"Pakistan will provide all possible assistance to her," Sadiq told The Associated Press.
Siddiqui, 36, who has been described as a possible "fixer" for al-Qaida, was picked up in Afghanistan on July 17.
According to a U.S. criminal complaint, she was carrying documents containing recipes for explosives and chemical weapons and describing "various landmarks in the United States, including New York City."
The complaint also alleges Siddiqui carried "chemical substances in gel and liquid form that were sealed in bottles and glass jars." It did not elaborate.
The day after Siddiqui was detained, as a team of FBI agents and U.S. military officers prepared to question her, she allegedly snatched a soldier's rifle and pointed it at an Army captain. She fired two shots but missed because an interpreter pushed the weapon aside, authorities allege.

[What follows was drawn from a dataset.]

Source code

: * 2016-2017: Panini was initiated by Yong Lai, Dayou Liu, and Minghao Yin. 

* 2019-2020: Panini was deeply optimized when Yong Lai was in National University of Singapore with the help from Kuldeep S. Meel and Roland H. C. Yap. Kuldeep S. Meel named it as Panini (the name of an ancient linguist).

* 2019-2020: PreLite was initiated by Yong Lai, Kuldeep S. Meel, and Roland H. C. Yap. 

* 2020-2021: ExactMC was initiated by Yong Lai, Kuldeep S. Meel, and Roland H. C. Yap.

She was wounded when a soldier fired at her in response. She was given medical aid and later flown to New York to be formally charged in a federal court.
In 2004, then-Attorney General John Ashcroft and FBI Director Robert Mueller III said Siddiqui was one of seven people ths FBI wanted to question about suspected ties to al-Qaida.

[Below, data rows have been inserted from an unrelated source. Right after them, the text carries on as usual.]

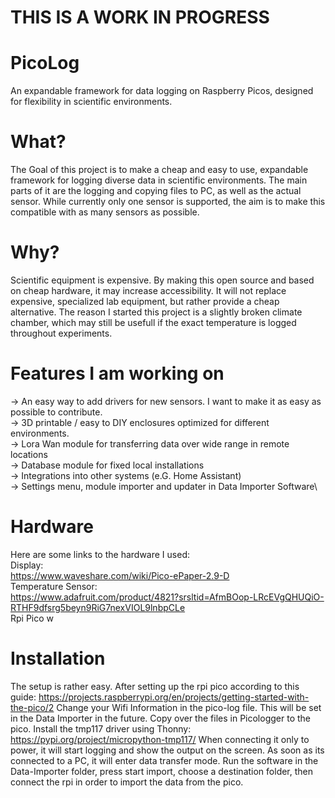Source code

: # THIS IS A WORK IN PROGRESS
# PicoLog
An expandable framework for data logging on Raspberry Picos, designed for flexibility in scientific environments.

# What?
The Goal of this project is to make a cheap and easy to use, expandable framework for logging diverse data in scientific environments. The main parts of it are the logging and copying files to PC, as well as the actual sensor. While currently only one sensor is supported, the aim is to make this compatible with as many sensors as possible.

# Why?
Scientific equipment is expensive. By making this open source and based on cheap hardware, it may increase accessibility. It will not replace expensive, specialized lab equipment, but rather provide a cheap alternative. 
The reason I started this project is a slightly broken climate chamber, which may still be usefull if the exact temperature is logged throughout experiments.

# Features I am working on
-> An easy way to add drivers for new sensors. I want to make it as easy as possible to contribute.\
-> 3D printable / easy to DIY enclosures optimized for different environments.\
-> Lora Wan module for transferring data over wide range in remote locations\
-> Database module for fixed local installations\
-> Integrations into other systems (e.G. Home Assistant)\
-> Settings menu, module importer and updater in Data Importer Software\

# Hardware
Here are some links to the hardware I used:\
Display:\
https://www.waveshare.com/wiki/Pico-ePaper-2.9-D \
Temperature Sensor:\
https://www.adafruit.com/product/4821?srsltid=AfmBOop-LRcEVgQHUQiO-RTHF9dfsrg5beyn9RiG7nexVIOL9lnbpCLe \
Rpi Pico w

# Installation
The setup is rather easy. After setting up the rpi pico according to this guide:
https://projects.raspberrypi.org/en/projects/getting-started-with-the-pico/2
Change your Wifi Information in the pico-log file. This will be set in the Data Importer in the future.
Copy over the files in Picologger to the pico.
Install the tmp117 driver using Thonny: https://pypi.org/project/micropython-tmp117/ 
When connecting it only to power, it will start logging and show the output on the screen. 
As soon as its connected to a PC, it will enter data transfer mode. Run the software in the Data-Importer folder, press start import, choose a destination folder, then connect the rpi in order to import the data from the pico.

Siddiqui is believed to have returned to Pakistan shortly after the Sept. 11, 2001, attacks in the United States and later disappeared. Her family has insisted she is innocent of terror-related accusations.
Over the years, there has been speculation that the U.S. or Pakistan had secretly detained Siddiqui. Sadiq on Sunday said he had no information on whether Siddiqui had ever been in Pakistani custody, while a U.S. Embassy spokesman strongly denied the allegation.
"The United States did not have knowledge of her whereabouts until she was detained by the Afghan police on July 17," spokesman Lou Fintor said. "Ms. Siddiqui was not in custody of the United States either at Bagram Air Base in Afghanistan or anywhere else at any time prior to her detention on July 17.
"Any rumors or allegations to the contrary are absolutely baseless and without any credible foundation whatsoever." Sadiq has said Pakistan also was seeking information on the whereabouts of Siddiqui's three children, who were reported missing along with her.
According to the state-run Associated Press of Pakistan, a Pakistani diplomat assured Siddiqui in their meeting Saturday that the country would do its best to ensure she received fair treatment and proper medical care.
U.S. authorities say Siddiqui received a biology degree from the Massachusetts Institute of Technology and wrote a doctoral thesis on neurological sciences at Brandeis University, outside Boston, and that she could have used her knowledge of the United States to support terrorists trying to slip into the country and plot attacks.